Cómo destruimos nuestra vida sin siquiera darnos cuenta

La Vida No Es Como Una Línea Recta

Ni se trata de un conjunto de horarios y gráficos. No tiene nada de malo que no hayas acabado tus estudios al cumplir cierta edad, o no te hayas casado, encontrado un trabajo estable, o hayas empezado tu propia familia, etc.

Va muy bien entender que si no te has casado a tus 25-30, no te has convertido en vice presidente a los 33, o aún no has encontrado la felicidad a X edad nadie va a juzgarte (y si lo hacen no importa, porque es tu propia vida, no la de alguien más).

Puedes retroceder en cualquier momento, puedes detenerte y encontrar lo que te inspira; tienes derecho a tomarte un tiempo. Por alguna razón muchos lo olvidan.

Aún estando en la escuela empezamos a planear nuestra vida, y como dicta el plan, nos inscribimos en la facultad. Siendo estudiantes universitarios pensamos en elegir un trabajo, e incluso si no nos gusta mucho el plan que tenemos para nuestra vida, seguimos adelante porque ya le hemos dedicado tiempo.

Cada mañana nos levantamos y vamos a ese trabajo porque debemos respaldar la desición que tomamos un día, y así damos un paso tras otro pensando que estamos tachando tareas en la lista de comprobación de nuestra vida. Pero un buen día nos despertaremos sumergidos en la más profunda depresión, un día sentiremos que hay algo que nos presiona y no nos deja vivir, pero no sabremos de qué se trata. Así destruímos nuestra vida.

Destruimos Nuestra Vida Eligiendo A La Persona Incorrecta

¿Por qué sentimos esa necesidad de acelerar las relaciones? ¿Por qué estamos tan obsesionados con la idea de estar con alguien y no la de -ser- alguien? Créeme, el así llamado amor que “nace“ por conveniencia, aquel que florece junto a la necesidad de dormir con alguien, y el que está ahí para satisfacer nuestra necesidad de atención y no nuestros verdaderos sentimientos, no es el tipo de amor que nos inspirará a despertarnos a las 6 de la mañana y abrazar a esa persona que duerme al lado.

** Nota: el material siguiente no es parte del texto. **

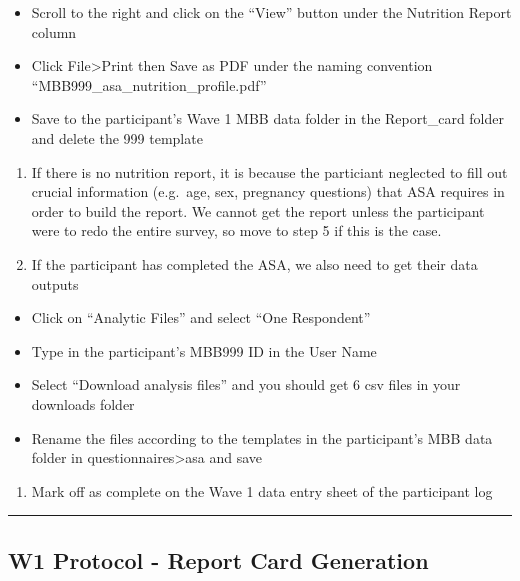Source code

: \documentclass[
]{book}
\providecommand{\tightlist}{%
  \setlength{\itemsep}{0pt}\setlength{\parskip}{0pt}}
\begin{document}
\begin{itemize}
\tightlist
\item
  Scroll to the right and click on the ``View'' button under the Nutrition Report column
\item
  Click File\textgreater Print then Save as PDF under the naming convention ``MBB999\_asa\_nutrition\_profile.pdf''
\item
  Save to the participant's Wave 1 MBB data folder in the Report\_card folder and delete the 999 template
\end{itemize}

\begin{enumerate}
\def\labelenumi{\arabic{enumi}.}
\setcounter{enumi}{3}
\tightlist
\item
  If there is no nutrition report, it is because the particiant neglected to fill out crucial information (e.g.~age, sex, pregnancy questions) that ASA requires in order to build the report. We cannot get the report unless the participant were to redo the entire survey, so move to step 5 if this is the case.
\item
  If the participant has completed the ASA, we also need to get their data outputs
\end{enumerate}

\begin{itemize}
\tightlist
\item
  Click on ``Analytic Files'' and select ``One Respondent''
\item
  Type in the participant's MBB999 ID in the User Name
\item
  Select ``Download analysis files'' and you should get 6 csv files in your downloads folder
\item
  Rename the files according to the templates in the participant's MBB data folder in questionnaires\textgreater asa and save
\end{itemize}

\begin{enumerate}
\def\labelenumi{\arabic{enumi}.}
\setcounter{enumi}{5}
\tightlist
\item
  Mark off as complete on the Wave 1 data entry sheet of the participant log
\end{enumerate}

\begin{center}\rule{0.5\linewidth}{0.5pt}\end{center}

\hypertarget{w1-protocol---report-card-generation}{%
\subsection{W1 Protocol - Report Card Generation}\label{w1-protocol---report-card-generation}}
\end{document}
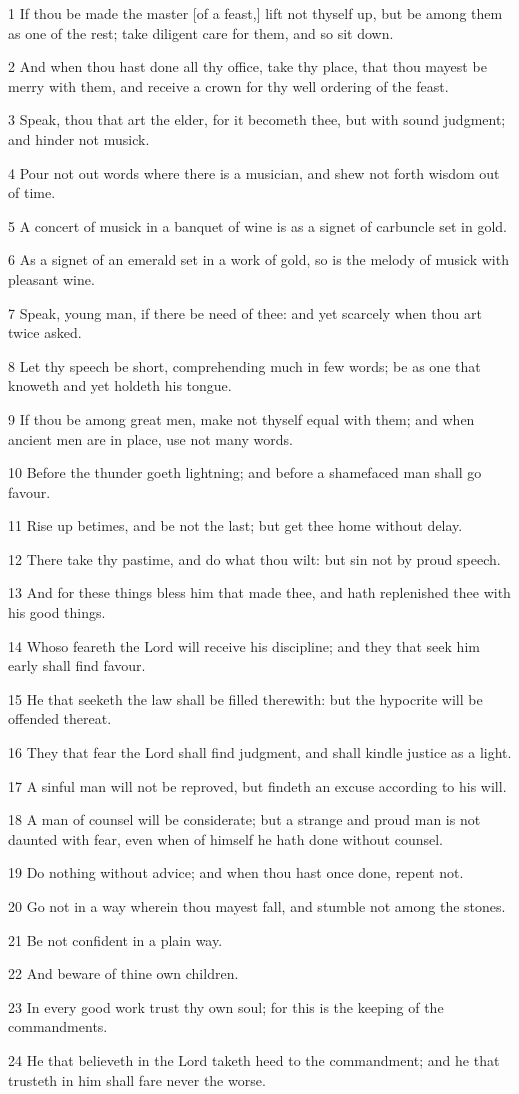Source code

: \par 1 If thou be made the master [of a feast,] lift not thyself up, but be among them as one of the rest; take diligent care for them, and so sit down.
\par 2 And when thou hast done all thy office, take thy place, that thou mayest be merry with them, and receive a crown for thy well ordering of the feast.
\par 3 Speak, thou that art the elder, for it becometh thee, but with sound judgment; and hinder not musick.
\par 4 Pour not out words where there is a musician, and shew not forth wisdom out of time.
\par 5 A concert of musick in a banquet of wine is as a signet of carbuncle set in gold.
\par 6 As a signet of an emerald set in a work of gold, so is the melody of musick with pleasant wine.
\par 7 Speak, young man, if there be need of thee: and yet scarcely when thou art twice asked.
\par 8 Let thy speech be short, comprehending much in few words; be as one that knoweth and yet holdeth his tongue.
\par 9 If thou be among great men, make not thyself equal with them; and when ancient men are in place, use not many words.
\par 10 Before the thunder goeth lightning; and before a shamefaced man shall go favour.
\par 11 Rise up betimes, and be not the last; but get thee home without delay.
\par 12 There take thy pastime, and do what thou wilt: but sin not by proud speech.
\par 13 And for these things bless him that made thee, and hath replenished thee with his good things.
\par 14 Whoso feareth the Lord will receive his discipline; and they that seek him early shall find favour.
\par 15 He that seeketh the law shall be filled therewith: but the hypocrite will be offended thereat.
\par 16 They that fear the Lord shall find judgment, and shall kindle justice as a light.
\par 17 A sinful man will not be reproved, but findeth an excuse according to his will.
\par 18 A man of counsel will be considerate; but a strange and proud man is not daunted with fear, even when of himself he hath done without counsel.
\par 19 Do nothing without advice; and when thou hast once done, repent not.
\par 20 Go not in a way wherein thou mayest fall, and stumble not among the stones.
\par 21 Be not confident in a plain way.
\par 22 And beware of thine own children.
\par 23 In every good work trust thy own soul; for this is the keeping of the commandments.
\par 24 He that believeth in the Lord taketh heed to the commandment; and he that trusteth in him shall fare never the worse.

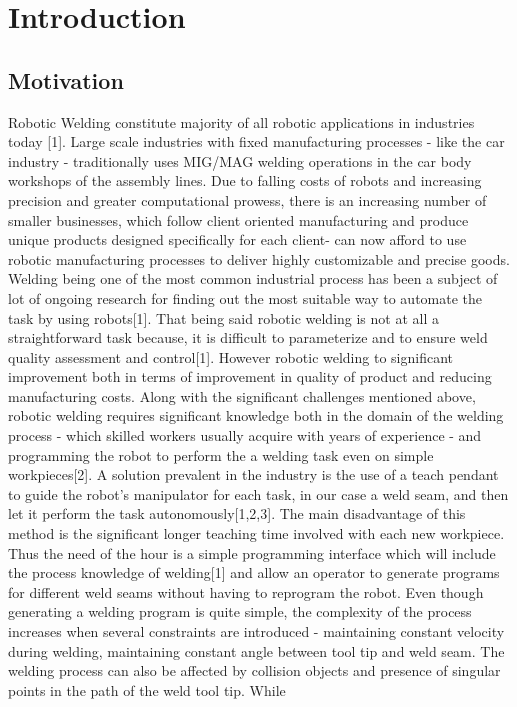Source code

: \section{Introduction}
\subsection{Motivation}
Robotic Welding constitute majority of all robotic applications in industries today [1]. Large scale
industries with fixed manufacturing processes - like the car industry - traditionally uses MIG/MAG
welding operations in the car body workshops of the assembly lines. Due to falling costs of
robots and increasing precision and greater computational prowess, there is an increasing
number of smaller businesses, which follow client oriented manufacturing and produce unique
products designed specifically for each client- can now afford to use robotic manufacturing
processes to deliver highly customizable and precise goods.
Welding being one of the most common industrial process has been a subject of lot of ongoing
research for finding out the most suitable way to automate the task by using robots[1]. That
being said robotic welding is not at all a straightforward task because, it is difficult to
parameterize and to ensure weld quality assessment and control[1]. However robotic welding to
significant improvement both in terms of improvement in quality of product and reducing
manufacturing costs.
Along with the significant challenges mentioned above, robotic welding requires significant
knowledge both in the domain of the welding process - which skilled workers usually acquire
with years of experience - and programming the robot to perform the a welding task even on
simple workpieces[2]. A solution prevalent in the industry is the use of a teach pendant to guide
the robot’s manipulator for each task, in our case a weld seam, and then let it perform the task
autonomously[1,2,3]. The main disadvantage of this method is the significant longer teaching
time involved with each new workpiece. Thus the need of the hour is a simple programming
interface which will include the process knowledge of welding[1] and allow an operator to
generate programs for different weld seams without having to reprogram the robot. Even
though generating a welding program is quite simple, the complexity of the process increases
when several constraints are introduced - maintaining constant velocity during welding,
maintaining constant angle between tool tip and weld seam. The welding process can also be
affected by collision objects and presence of singular points in the path of the weld tool tip. While

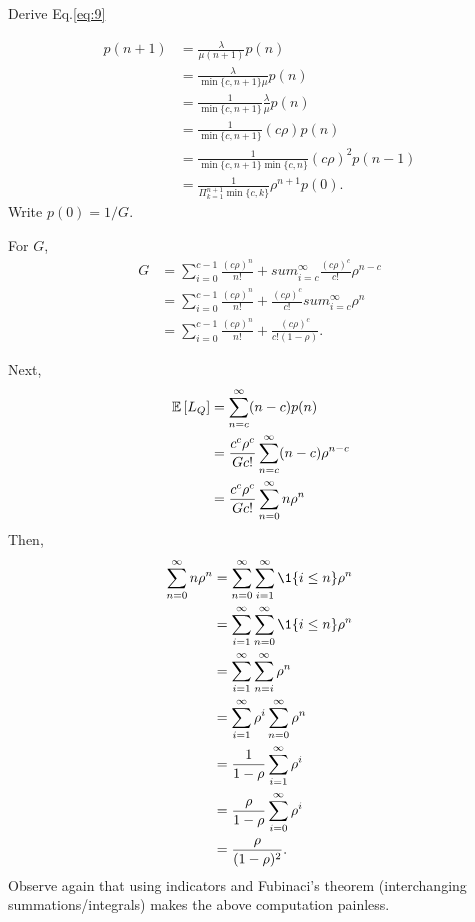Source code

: \begin{question}
  Derive Eq.\eqref{eq:9}
  \begin{solution}
    \begin{equation*}
      \begin{split}
       p(n+1) 
&= \frac{\lambda}{\mu(n+1)}p(n) \\
&= \frac{\lambda}{\min\{c, n+1\} \mu }p(n) \\
&= \frac{1}{\min\{c, n+1\}}\frac\lambda\mu p(n) \\
&= \frac{1}{\min\{c, n+1\}}(c\rho) p(n) \\
&= \frac{1}{\min\{c, n+1\}\min\{c, n\}}(c\rho)^2 p(n-1) \\
&= \frac{1}{\Pi_{k=1}^{n+1}\min\{c, k\}}\rho^{n+1} p(0).
      \end{split}
    \end{equation*}
Write $p(0) = 1/G$.  

For  $G$, 
\begin{equation*}
  \begin{split}
  G 
&= 
\sum_{i=0}^{c-1}\frac{(c\rho)^n}{n!} + 
 sum_{i=c}^{\infty} \frac{(c\rho)^c}{c!} \rho^{n-c} \\
&= 
\sum_{i=0}^{c-1}\frac{(c\rho)^n}{n!} + 
\frac{(c\rho)^c}{c!} sum_{i=c}^{\infty} \rho^n \\
&= 
\sum_{i=0}^{c-1}\frac{(c\rho)^n}{n!} + 
\frac{(c\rho)^c}{c!(1-\rho)}.
  \end{split}
\end{equation*}

Next, 
\begin{equation*}
  \begin{split}
  \,\mathbb{E}\left[L_Q\right] 
&=\sum_{n=c}^\infty (n-c) p(n) \\
&=\frac{c^c\rho^c}{Gc!} \sum_{n=c}^\infty (n-c) \rho^{n-c} \\
&=\frac{c^c\rho^c}{Gc!} \sum_{n=0}^\infty n \rho^n \\
  \end{split}
\end{equation*}
Then, 
\begin{equation*}
  \begin{split}
  \sum_{n=0}^\infty n \rho^n 
&= \sum_{n=0}^\infty \sum_{i=1}^\infty \1{i\leq n} \rho^n\\
&= \sum_{i=1}^\infty   \sum_{n=0}^\infty \1{i\leq n} \rho^n\\
&= \sum_{i=1}^\infty   \sum_{n=i}^\infty \rho^n\\
&= \sum_{i=1}^\infty   \rho^i \sum_{n=0}^\infty \rho^n\\
&= \frac1{1-\rho} \sum_{i=1}^\infty   \rho^i \\
&= \frac\rho{1-\rho} \sum_{i=0}^\infty   \rho^i \\
&= \frac\rho{(1-\rho)^2}.
  \end{split}
\end{equation*}
Observe again that using indicators and Fubinaci's theorem
(interchanging summations/integrals) makes the above computation
painless.


\end{solution}
\end{question}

Intenta descubrir ese amor que te hace ser mejor persona, no te enceguezcas con un ”no quiero dormir solo”. Pasa tiempo contigo mismo, come solo, duerme solo y dentro de algún tiempo descubrirás cosas nuevas e interesantes sobre ti, cosas que ni sospechabas; crecerás como persona y encontrarás lo que te inspira, podrás ser quien domine tus sueños y creencias.

Cuando finalmente encuentres a esa persona que haga que cada una de las células de tu cuerpo baile, te sentirás seguro de él o ella, porque tendrás seguridad en ti mismo. Espera. Te pido que esperes ese amor, luches y te esfuerces por él porque el verdadero amor es una de las cosas más maravillosas que puede sentir tu corazón.

Destruimos Nuestra Vida Al Permitir Que El Pasado Tenga El Control Sobre Nosotros

En la vida muchas cosas pasan y pasarán, esa es su principal característica: desengaños, frustraciones, días en los que te sientes inútil, pareciera que esos momentos y palabras vinieron para quedarse, pero no debemos permitirles controlarnos por cuanto son sólo palabras.

Si le permites a cada situación desagradable ser el prisma que defina tu percepción de las cosas, verás el mundo de forma negativa e incorrecta; si lo permites corres el riesgo de estancarte en un mismo lugar durante años por estar convencido, por ejemplo, de que eres tonto; dejas pasar el amor porque sientes que tu ex pareja te dejó por no ser lo suficientemente bueno y ahora no crees en las mujeres (o en los hombres). Es como un círculo vicioso.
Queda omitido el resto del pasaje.